### Problem details
Starting at the top of the entries below, write out each line up to and including the one containing "virtuales dinámicos cuya". Leave the pictures out.
Segment Start: Data
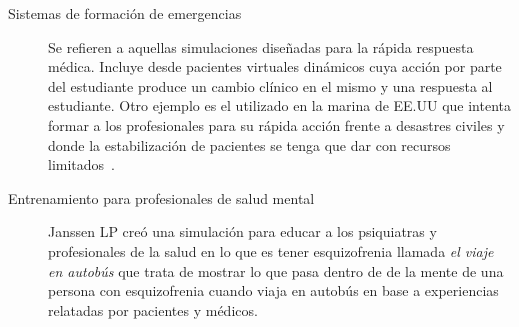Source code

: \begin{description}
\item[Sistemas de formación de emergencias] Se refieren a aquellas simulaciones
	diseñadas para la rápida respuesta médica. Incluye desde pacientes
	virtuales dinámicos cuya acción por parte del estudiante produce un
	cambio clínico en el mismo y una respuesta al estudiante.  Otro ejemplo
	es el utilizado en la marina de EE.UU que intenta formar a los
	profesionales para su rápida acción frente a desastres civiles y donde
	la estabilización de pacientes se tenga que dar con recursos
	limitados~\cite{mantovani:vr}. 

\item[Entrenamiento para profesionales de salud mental] Janssen LP creó una
	simulación para educar a los psiquiatras y profesionales de la salud en
	lo que es tener esquizofrenia llamada \emph{el viaje en autobús} que
	trata de mostrar lo que pasa dentro de de la mente de una persona con
	esquizofrenia cuando viaja en autobús en base a experiencias relatadas
	por pacientes y médicos\cite{mantovani:vr}. 

\end{description}


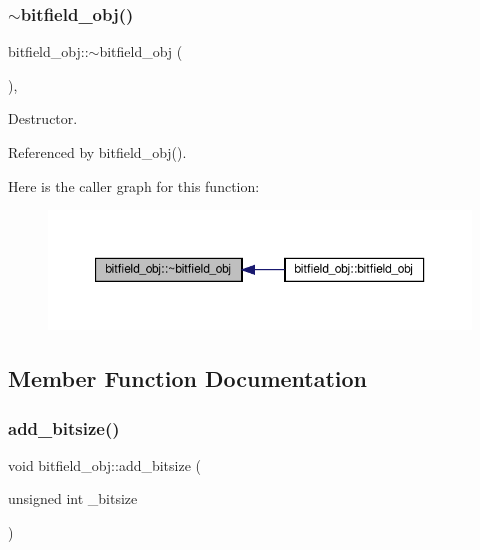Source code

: \subsubsection{\texorpdfstring{$\sim$bitfield\+\_\+obj()}{~bitfield\_obj()}}
{\footnotesize\ttfamily bitfield\+\_\+obj\+::$\sim$bitfield\+\_\+obj (\begin{DoxyParamCaption}{ }\end{DoxyParamCaption})\hspace{0.3cm}{\ttfamily [override]}, {\ttfamily [default]}}



Destructor. 



Referenced by bitfield\+\_\+obj().

Here is the caller graph for this function\+:
\nopagebreak
\begin{figure}[H]
\begin{center}
\leavevmode
\includegraphics[width=350pt]{da/d41/classbitfield__obj_ae308c7cff55b47ec402a9e8d37bec04d_icgraph}
\end{center}
\end{figure}


\subsection{Member Function Documentation}
\mbox{\label{classbitfield__obj_a7788e2494e5c7e196f4853f10bad69a5}} 
\subsubsection{\texorpdfstring{add\+\_\+bitsize()}{add\_bitsize()}}
{\footnotesize\ttfamily void bitfield\+\_\+obj\+::add\+\_\+bitsize (\begin{DoxyParamCaption}\item[{unsigned int}]{\+\_\+bitsize }\end{DoxyParamCaption})\hspace{0.3cm}{\ttfamily [inline]}}



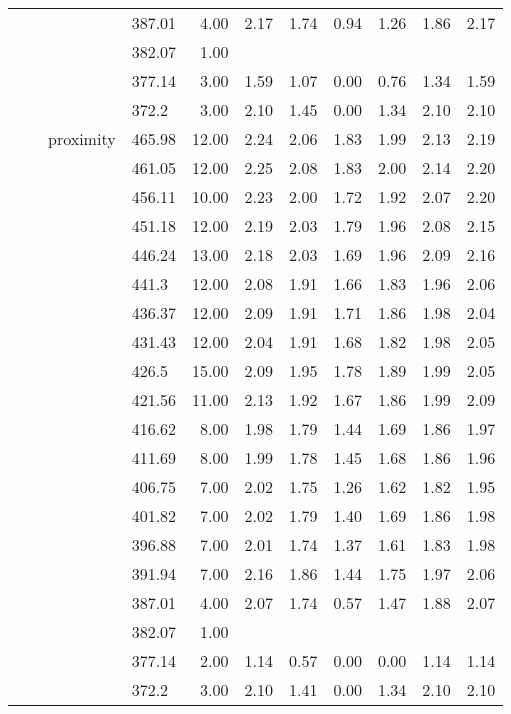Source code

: \begin{longtable}{llllrrrrrrr}
   &  &  & 387.01 & 4.00 & 2.17 & 1.74 & 0.94 & 1.26 & 1.86 & 2.17 \\ 
   &  &  & 382.07 & 1.00 &  &  &  &  &  &  \\ 
   &  &  & 377.14 & 3.00 & 1.59 & 1.07 & 0.00 & 0.76 & 1.34 & 1.59 \\ 
   &  &  & 372.2 & 3.00 & 2.10 & 1.45 & 0.00 & 1.34 & 2.10 & 2.10 \\ 
   &  & proximity & 465.98 & 12.00 & 2.24 & 2.06 & 1.83 & 1.99 & 2.13 & 2.19 \\ 
   &  &  & 461.05 & 12.00 & 2.25 & 2.08 & 1.83 & 2.00 & 2.14 & 2.20 \\ 
   &  &  & 456.11 & 10.00 & 2.23 & 2.00 & 1.72 & 1.92 & 2.07 & 2.20 \\ 
   &  &  & 451.18 & 12.00 & 2.19 & 2.03 & 1.79 & 1.96 & 2.08 & 2.15 \\ 
   &  &  & 446.24 & 13.00 & 2.18 & 2.03 & 1.69 & 1.96 & 2.09 & 2.16 \\ 
   &  &  & 441.3 & 12.00 & 2.08 & 1.91 & 1.66 & 1.83 & 1.96 & 2.06 \\ 
   &  &  & 436.37 & 12.00 & 2.09 & 1.91 & 1.71 & 1.86 & 1.98 & 2.04 \\ 
   &  &  & 431.43 & 12.00 & 2.04 & 1.91 & 1.68 & 1.82 & 1.98 & 2.05 \\ 
   &  &  & 426.5 & 15.00 & 2.09 & 1.95 & 1.78 & 1.89 & 1.99 & 2.05 \\ 
   &  &  & 421.56 & 11.00 & 2.13 & 1.92 & 1.67 & 1.86 & 1.99 & 2.09 \\ 
   &  &  & 416.62 & 8.00 & 1.98 & 1.79 & 1.44 & 1.69 & 1.86 & 1.97 \\ 
   &  &  & 411.69 & 8.00 & 1.99 & 1.78 & 1.45 & 1.68 & 1.86 & 1.96 \\ 
   &  &  & 406.75 & 7.00 & 2.02 & 1.75 & 1.26 & 1.62 & 1.82 & 1.95 \\ 
   &  &  & 401.82 & 7.00 & 2.02 & 1.79 & 1.40 & 1.69 & 1.86 & 1.98 \\ 
   &  &  & 396.88 & 7.00 & 2.01 & 1.74 & 1.37 & 1.61 & 1.83 & 1.98 \\ 
   &  &  & 391.94 & 7.00 & 2.16 & 1.86 & 1.44 & 1.75 & 1.97 & 2.06 \\ 
   &  &  & 387.01 & 4.00 & 2.07 & 1.74 & 0.57 & 1.47 & 1.88 & 2.07 \\ 
   &  &  & 382.07 & 1.00 &  &  &  &  &  &  \\ 
   &  &  & 377.14 & 2.00 & 1.14 & 0.57 & 0.00 & 0.00 & 1.14 & 1.14 \\ 
   &  &  & 372.2 & 3.00 & 2.10 & 1.41 & 0.00 & 1.34 & 2.10 & 2.10 \\ 

\end{longtable}
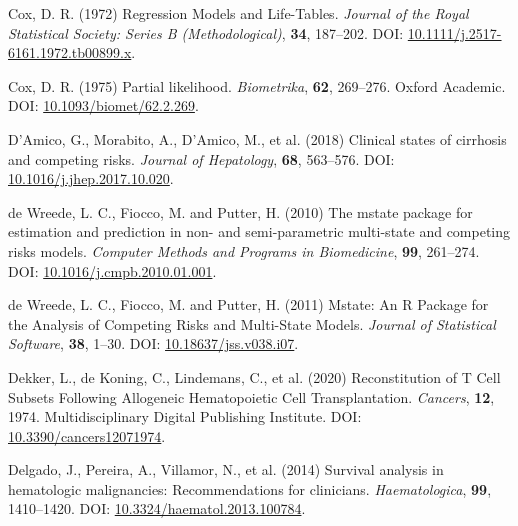 \documentclass[
  letterpaper,
  DIV=11,
  numbers=noendperiod]{scrreprt}
\newlength{\cslhangindent}
\newlength{\cslentryspacingunit} %
\newenvironment{CSLReferences}[2] %
 {%
  \setlength{\parindent}{0pt}
  \ifodd #1
  \let\oldpar\par
  \def\par{\hangindent=\cslhangindent\oldpar}
  \fi
  \setlength{\parskip}{#2\cslentryspacingunit}
 }%
 {}
\begin{document}
\begin{CSLReferences}{1}{0}
\leavevmode{}%
Cox, D. R. (1972) Regression {Models} and {Life-Tables}. \emph{Journal
of the Royal Statistical Society: Series B (Methodological)},
\textbf{34}, 187--202. DOI:
\href{https://doi.org/10.1111/j.2517-6161.1972.tb00899.x}{10.1111/j.2517-6161.1972.tb00899.x}.

\leavevmode{}%
Cox, D. R. (1975) Partial likelihood. \emph{Biometrika}, \textbf{62},
269--276. Oxford Academic. DOI:
\href{https://doi.org/10.1093/biomet/62.2.269}{10.1093/biomet/62.2.269}.

\leavevmode{}%
D'Amico, G., Morabito, A., D'Amico, M., et al. (2018) Clinical states of
cirrhosis and competing risks. \emph{Journal of Hepatology},
\textbf{68}, 563--576. DOI:
\href{https://doi.org/10.1016/j.jhep.2017.10.020}{10.1016/j.jhep.2017.10.020}.

\leavevmode{}%
de Wreede, L. C., Fiocco, M. and Putter, H. (2010) The mstate package
for estimation and prediction in non- and semi-parametric multi-state
and competing risks models. \emph{Computer Methods and Programs in
Biomedicine}, \textbf{99}, 261--274. DOI:
\href{https://doi.org/10.1016/j.cmpb.2010.01.001}{10.1016/j.cmpb.2010.01.001}.

\leavevmode{}%
de Wreede, L. C., Fiocco, M. and Putter, H. (2011) Mstate: {An R
Package} for the {Analysis} of {Competing Risks} and {Multi-State
Models}. \emph{Journal of Statistical Software}, \textbf{38}, 1--30.
DOI:
\href{https://doi.org/10.18637/jss.v038.i07}{10.18637/jss.v038.i07}.

\leavevmode{}%
Dekker, L., de Koning, C., Lindemans, C., et al. (2020) Reconstitution
of {T Cell Subsets Following Allogeneic Hematopoietic Cell
Transplantation}. \emph{Cancers}, \textbf{12}, 1974. Multidisciplinary
Digital Publishing Institute. DOI:
\href{https://doi.org/10.3390/cancers12071974}{10.3390/cancers12071974}.

\leavevmode{}%
Delgado, J., Pereira, A., Villamor, N., et al. (2014) Survival analysis
in hematologic malignancies: Recommendations for clinicians.
\emph{Haematologica}, \textbf{99}, 1410--1420. DOI:
\href{https://doi.org/10.3324/haematol.2013.100784}{10.3324/haematol.2013.100784}.


\end{CSLReferences}
\end{document}
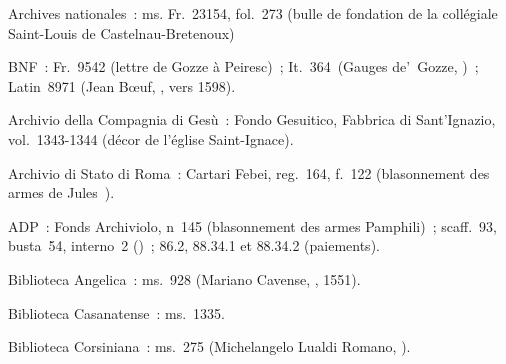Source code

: \begin{teiElement}[name={TEI},change={commons\_edition}]
\begin{teiElement}[name={text},type={book},xmlid={book}]
\begin{teiElement}[name={group},type={book},xmlid={book-001}]
\begin{teiElement}[name={group},type={bibliography},data-page-title={Sources et bibliographie},data-include-href={Ch14\_Source\_bibliographie.xml},xmlid={bibliography-001}]
\begin{teiElement}[name={body}]
\begin{teiDiv}[type={section1},xmlid={section1-040}]
\begin{teiDiv}[type={section2},xmlid={section2-025}]
              \begin{teiBibl}[xmlid={bibl-022}]
Archives nationales : ms. Fr. 23154, fol. 273 (bulle de fondation de la collégiale Saint-Louis de Castelnau-Bretenoux)
\end{teiBibl}
              \begin{teiBibl}[xmlid={bibl-023}]
BNF : Fr. 9542 (lettre de Gozze à Peiresc) ; It. 364 (Gauges de’ Gozze, ) ; Latin 8971 (Jean Bœuf, , vers 1598).
\end{teiBibl}
            
\end{teiDiv}
            \begin{teiDiv}[type={section2},xmlid={section2-026}]

              \begin{teiBibl}[xmlid={bibl-024}]
Archivio della Compagnia di Gesù : Fondo Gesuitico, Fabbrica di Sant’Ignazio, vol. 1343-1344 (décor de l’église Saint-Ignace).
\end{teiBibl}
              \begin{teiBibl}[xmlid={bibl-025}]
Archivio di Stato di Roma : Cartari Febei, reg. 164, f. 122 (blasonnement des armes de Jules ).
\end{teiBibl}
              \begin{teiBibl}[xmlid={bibl-026}]
ADP : Fonds Archiviolo, n 145 (blasonnement des armes Pamphili) ; scaff. 93, busta 54, interno 2 () ; 86.2, 88.34.1 et 88.34.2 (paiements).
\end{teiBibl}
              \begin{teiBibl}[xmlid={bibl-027}]
Biblioteca Angelica : ms. 928 (Mariano Cavense, , 1551).
\end{teiBibl}
              \begin{teiBibl}[xmlid={bibl-028}]
Biblioteca Casanatense : ms. 1335.
\end{teiBibl}
              \begin{teiBibl}[xmlid={bibl-029}]
Biblioteca Corsiniana : ms. 275 (Michelangelo Lualdi Romano, ).
\end{teiBibl}
            

\end{teiDiv}
\end{teiDiv}
\end{teiElement}
\end{teiElement}
\end{teiElement}
\end{teiElement}
\end{teiElement}
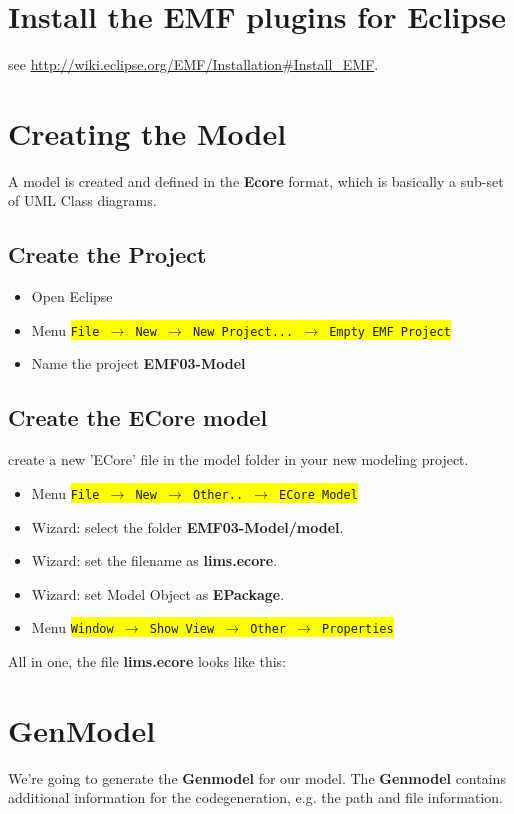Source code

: \documentclass{article}
\newcommand{\menu}[1]{\colorbox{yellow}{\texttt{#1}}}
\begin{document}
\section{Install the EMF plugins for Eclipse}

see \url{http://wiki.eclipse.org/EMF/Installation#Install_EMF}.

\section{Creating the Model}
A model is created and defined in the \textbf{Ecore} format, which is basically a sub-set of UML Class diagrams.\\
\subsection{Create the Project}
\begin{itemize}
\item Open Eclipse
\item Menu \menu{File $\rightarrow$  New  $\rightarrow$ New Project... $\rightarrow$ Empty EMF Project}
\item Name the project \textbf{EMF03-Model}
\end{itemize}
\subsection{Create the ECore model}
create a new 'ECore' file in the model folder in your new modeling project.
\begin{itemize}
\item Menu \menu{File $\rightarrow$  New  $\rightarrow$ Other.. $\rightarrow$ ECore Model}
\item Wizard: select the folder \textbf{EMF03-Model/model}.
\item Wizard: set the filename as \textbf{lims.ecore}.
\item Wizard: set Model Object as  \textbf{EPackage}.
\item Menu \menu{Window  $\rightarrow$ Show View $\rightarrow$ Other $\rightarrow$ Properties}
\end{itemize}


All in one, the file \textbf{lims.ecore} looks like this:


\section{GenModel}
We're going to generate the \textbf{Genmodel} for our model. The \textbf{Genmodel} contains additional information for the codegeneration, e.g. the path and file information. 
\end{document}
Segment End: Data
### Answer
Source code

: \begin{description}
\item[Sistemas de formación de emergencias] Se refieren a aquellas simulaciones
	diseñadas para la rápida respuesta médica. Incluye desde pacientes
	virtuales dinámicos cuya acción por parte del estudiante produce un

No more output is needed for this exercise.